- Task item -
Scan the data below. Pull out each line where "client" occurs.

========

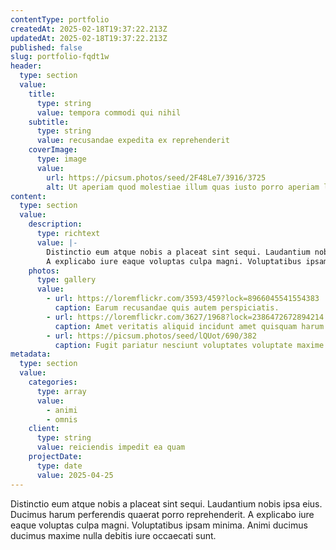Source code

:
 ```yaml
---
contentType: portfolio
createdAt: 2025-02-18T19:37:22.213Z
updatedAt: 2025-02-18T19:37:22.213Z
published: false
slug: portfolio-fqdt1w
header:
  type: section
  value:
    title:
      type: string
      value: tempora commodi qui nihil
    subtitle:
      type: string
      value: recusandae expedita ex reprehenderit
    coverImage:
      type: image
      value:
        url: https://picsum.photos/seed/2F48Le7/3916/3725
        alt: Ut aperiam quod molestiae illum quas iusto porro aperiam laboriosam.
content:
  type: section
  value:
    description:
      type: richtext
      value: |-
        Distinctio eum atque nobis a placeat sint sequi. Laudantium nobis ipsa eius. Ducimus harum perferendis quaerat porro reprehenderit.
        A explicabo iure eaque voluptas culpa magni. Voluptatibus ipsam minima. Animi ducimus ducimus maxime nulla debitis iure occaecati sunt.
    photos:
      type: gallery
      value:
        - url: https://loremflickr.com/3593/459?lock=8966045541554383
          caption: Earum recusandae quis autem perspiciatis.
        - url: https://loremflickr.com/3627/1968?lock=2386472672894214
          caption: Amet veritatis aliquid incidunt amet quisquam harum eaque magnam fugiat.
        - url: https://picsum.photos/seed/lQUot/690/382
          caption: Fugit pariatur nesciunt voluptates voluptate maxime praesentium.
metadata:
  type: section
  value:
    categories:
      type: array
      value:
        - animi
        - omnis
    client:
      type: string
      value: reiciendis impedit ea quam
    projectDate:
      type: date
      value: 2025-04-25
---
```


Distinctio eum atque nobis a placeat sint sequi. Laudantium nobis ipsa eius. Ducimus harum perferendis quaerat porro reprehenderit.
A explicabo iure eaque voluptas culpa magni. Voluptatibus ipsam minima. Animi ducimus ducimus maxime nulla debitis iure occaecati sunt.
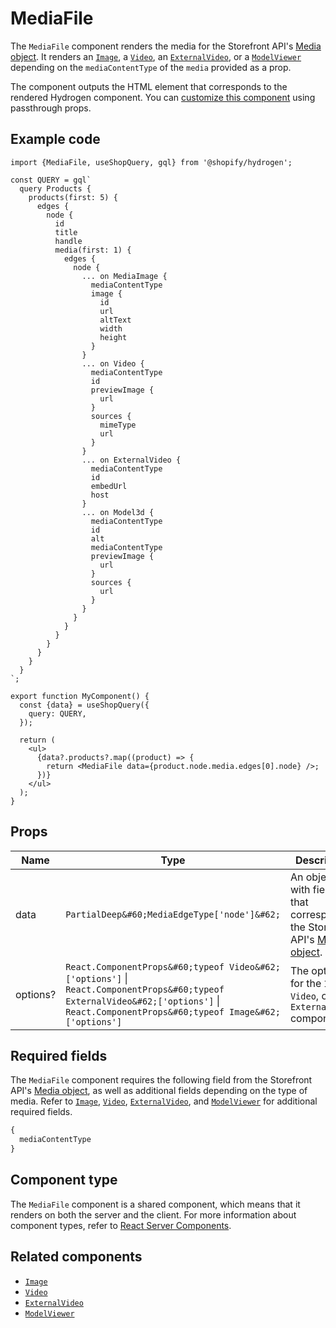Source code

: # MediaFile


The `MediaFile` component renders the media for the Storefront API's
[Media object](https://shopify.dev/api/storefront/reference/products/media). It renders an [`Image`](/docs/components/primitive/image/), a
[`Video`](/docs/components/primitive/video/), an [`ExternalVideo`](/docs/components/primitive/externalvideo/), or a [`ModelViewer`](/docs/components/primitive/modelviewer/) depending on the `mediaContentType` of the
`media` provided as a prop.

The component outputs the HTML element that corresponds to the rendered Hydrogen component. You can [customize this component](/docs/components#customizing-hydrogen-components) using passthrough props.

## Example code

```tsx
import {MediaFile, useShopQuery, gql} from '@shopify/hydrogen';

const QUERY = gql`
  query Products {
    products(first: 5) {
      edges {
        node {
          id
          title
          handle
          media(first: 1) {
            edges {
              node {
                ... on MediaImage {
                  mediaContentType
                  image {
                    id
                    url
                    altText
                    width
                    height
                  }
                }
                ... on Video {
                  mediaContentType
                  id
                  previewImage {
                    url
                  }
                  sources {
                    mimeType
                    url
                  }
                }
                ... on ExternalVideo {
                  mediaContentType
                  id
                  embedUrl
                  host
                }
                ... on Model3d {
                  mediaContentType
                  id
                  alt
                  mediaContentType
                  previewImage {
                    url
                  }
                  sources {
                    url
                  }
                }
              }
            }
          }
        }
      }
    }
  }
`;

export function MyComponent() {
  const {data} = useShopQuery({
    query: QUERY,
  });

  return (
    <ul>
      {data?.products?.map((product) => {
        return <MediaFile data={product.node.media.edges[0].node} />;
      })}
    </ul>
  );
}
```

## Props

| Name     | Type                                                                                                                                                                                                                           | Description                                                                                                                                |
| -------- | ------------------------------------------------------------------------------------------------------------------------------------------------------------------------------------------------------------------------------ | ------------------------------------------------------------------------------------------------------------------------------------------ |
| data     | `PartialDeep&#60;MediaEdgeType['node']&#62;`                                                                                                                                                                        | An object with fields that correspond to the Storefront API's [Media object](https://shopify.dev/api/storefront/reference/products/media). |
| options? | `React.ComponentProps&#60;typeof Video&#62;['options']` &#124; `React.ComponentProps&#60;typeof ExternalVideo&#62;['options']` &#124; `React.ComponentProps&#60;typeof Image&#62;['options']` | The options for the `Image`, `Video`, or `ExternalVideo` components.                                                                       |

## Required fields

The `MediaFile` component requires the following field from the Storefront API's
[Media object](https://shopify.dev/api/storefront/reference/products/media), as well as additional fields depending on the type of media. Refer to [`Image`](/docs/components/primitive/image/),
[`Video`](/docs/components/primitive/video/), [`ExternalVideo`](/docs/components/primitive/externalvideo/), and [`ModelViewer`](/docs/components/primitive/modelviewer/) for additional required fields.

```graphql
{
  mediaContentType
}
```

## Component type

The `MediaFile` component is a shared component, which means that it renders on both the server and the client. For more information about component types, refer to [React Server Components](https://shopify.dev/custom-storefronts/hydrogen/react-server-components).

## Related components

- [`Image`](/docs/components/primitive/image/)
- [`Video`](/docs/components/primitive/video/)
- [`ExternalVideo`](/docs/components/primitive/externalvideo/)
- [`ModelViewer`](/docs/components/primitive/modelviewer/)
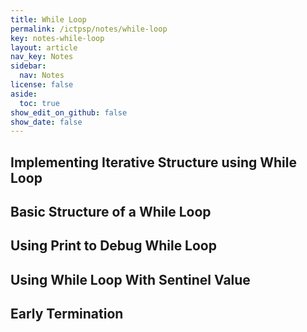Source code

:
 ```yaml
---
title: While Loop
permalink: /ictpsp/notes/while-loop
key: notes-while-loop
layout: article
nav_key: Notes
sidebar:
  nav: Notes
license: false
aside:
  toc: true
show_edit_on_github: false
show_date: false
---
```


## Implementing Iterative Structure using While Loop

## Basic Structure of a While Loop

## Using Print to Debug While Loop

## Using While Loop With Sentinel Value

## Early Termination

========

- Solved problem -
    client:
The `MediaFile` component is a shared component, which means that it renders on both the server and the client. For more information about component types, refer to [React Server Components](https://shopify.dev/custom-storefronts/hydrogen/react-server-components).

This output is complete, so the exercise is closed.